Content starts

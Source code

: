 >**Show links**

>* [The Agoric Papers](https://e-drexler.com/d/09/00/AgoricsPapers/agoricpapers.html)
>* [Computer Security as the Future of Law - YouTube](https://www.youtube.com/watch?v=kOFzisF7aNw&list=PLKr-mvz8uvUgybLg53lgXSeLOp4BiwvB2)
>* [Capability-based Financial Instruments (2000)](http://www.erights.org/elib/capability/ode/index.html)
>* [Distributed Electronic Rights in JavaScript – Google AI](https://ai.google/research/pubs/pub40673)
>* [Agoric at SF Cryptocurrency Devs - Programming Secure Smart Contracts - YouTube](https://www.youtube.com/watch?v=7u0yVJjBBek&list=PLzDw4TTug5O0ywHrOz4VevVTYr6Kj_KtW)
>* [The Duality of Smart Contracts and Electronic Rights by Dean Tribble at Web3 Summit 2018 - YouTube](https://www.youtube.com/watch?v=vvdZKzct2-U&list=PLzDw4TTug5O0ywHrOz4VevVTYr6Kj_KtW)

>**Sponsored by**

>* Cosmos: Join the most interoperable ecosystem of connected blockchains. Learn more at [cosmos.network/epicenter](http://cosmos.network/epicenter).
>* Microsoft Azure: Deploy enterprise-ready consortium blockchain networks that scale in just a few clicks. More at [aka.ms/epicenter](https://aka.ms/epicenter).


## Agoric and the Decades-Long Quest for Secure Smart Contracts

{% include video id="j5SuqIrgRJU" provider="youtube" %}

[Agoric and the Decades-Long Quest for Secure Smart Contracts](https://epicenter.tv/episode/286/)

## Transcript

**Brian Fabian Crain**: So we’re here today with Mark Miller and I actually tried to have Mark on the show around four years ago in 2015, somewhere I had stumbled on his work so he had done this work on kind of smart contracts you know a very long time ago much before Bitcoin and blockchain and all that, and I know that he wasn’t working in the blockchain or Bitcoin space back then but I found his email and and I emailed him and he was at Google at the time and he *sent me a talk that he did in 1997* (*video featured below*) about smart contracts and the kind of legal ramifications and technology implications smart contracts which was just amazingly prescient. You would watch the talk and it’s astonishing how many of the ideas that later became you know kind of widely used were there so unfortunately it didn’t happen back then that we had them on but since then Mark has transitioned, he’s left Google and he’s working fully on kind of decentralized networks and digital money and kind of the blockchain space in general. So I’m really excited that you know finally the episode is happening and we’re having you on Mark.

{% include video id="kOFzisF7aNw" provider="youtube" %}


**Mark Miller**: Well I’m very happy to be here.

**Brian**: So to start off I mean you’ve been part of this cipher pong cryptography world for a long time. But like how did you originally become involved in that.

Content ends

### Assigned task
Write out each line of the data above again, exactly as given.

### Result of this task
Source code

: >**Show links**

>* [The Agoric Papers](https://e-drexler.com/d/09/00/AgoricsPapers/agoricpapers.html)
>* [Computer Security as the Future of Law - YouTube](https://www.youtube.com/watch?v=kOFzisF7aNw&list=PLKr-mvz8uvUgybLg53lgXSeLOp4BiwvB2)
>* [Capability-based Financial Instruments (2000)](http://www.erights.org/elib/capability/ode/index.html)
>* [Distributed Electronic Rights in JavaScript – Google AI](https://ai.google/research/pubs/pub40673)
>* [Agoric at SF Cryptocurrency Devs - Programming Secure Smart Contracts - YouTube](https://www.youtube.com/watch?v=7u0yVJjBBek&list=PLzDw4TTug5O0ywHrOz4VevVTYr6Kj_KtW)
>* [The Duality of Smart Contracts and Electronic Rights by Dean Tribble at Web3 Summit 2018 - YouTube](https://www.youtube.com/watch?v=vvdZKzct2-U&list=PLzDw4TTug5O0ywHrOz4VevVTYr6Kj_KtW)

>**Sponsored by**

>* Cosmos: Join the most interoperable ecosystem of connected blockchains. Learn more at [cosmos.network/epicenter](http://cosmos.network/epicenter).
>* Microsoft Azure: Deploy enterprise-ready consortium blockchain networks that scale in just a few clicks. More at [aka.ms/epicenter](https://aka.ms/epicenter).


## Agoric and the Decades-Long Quest for Secure Smart Contracts

{% include video id="j5SuqIrgRJU" provider="youtube" %}

[Agoric and the Decades-Long Quest for Secure Smart Contracts](https://epicenter.tv/episode/286/)

## Transcript

**Brian Fabian Crain**: So we’re here today with Mark Miller and I actually tried to have Mark on the show around four years ago in 2015, somewhere I had stumbled on his work so he had done this work on kind of smart contracts you know a very long time ago much before Bitcoin and blockchain and all that, and I know that he wasn’t working in the blockchain or Bitcoin space back then but I found his email and and I emailed him and he was at Google at the time and he *sent me a talk that he did in 1997* (*video featured below*) about smart contracts and the kind of legal ramifications and technology implications smart contracts which was just amazingly prescient. You would watch the talk and it’s astonishing how many of the ideas that later became you know kind of widely used were there so unfortunately it didn’t happen back then that we had them on but since then Mark has transitioned, he’s left Google and he’s working fully on kind of decentralized networks and digital money and kind of the blockchain space in general. So I’m really excited that you know finally the episode is happening and we’re having you on Mark.

{% include video id="kOFzisF7aNw" provider="youtube" %}


**Mark Miller**: Well I’m very happy to be here.

**Brian**: So to start off I mean you’ve been part of this cipher pong cryptography world for a long time. But like how did you originally become involved in that.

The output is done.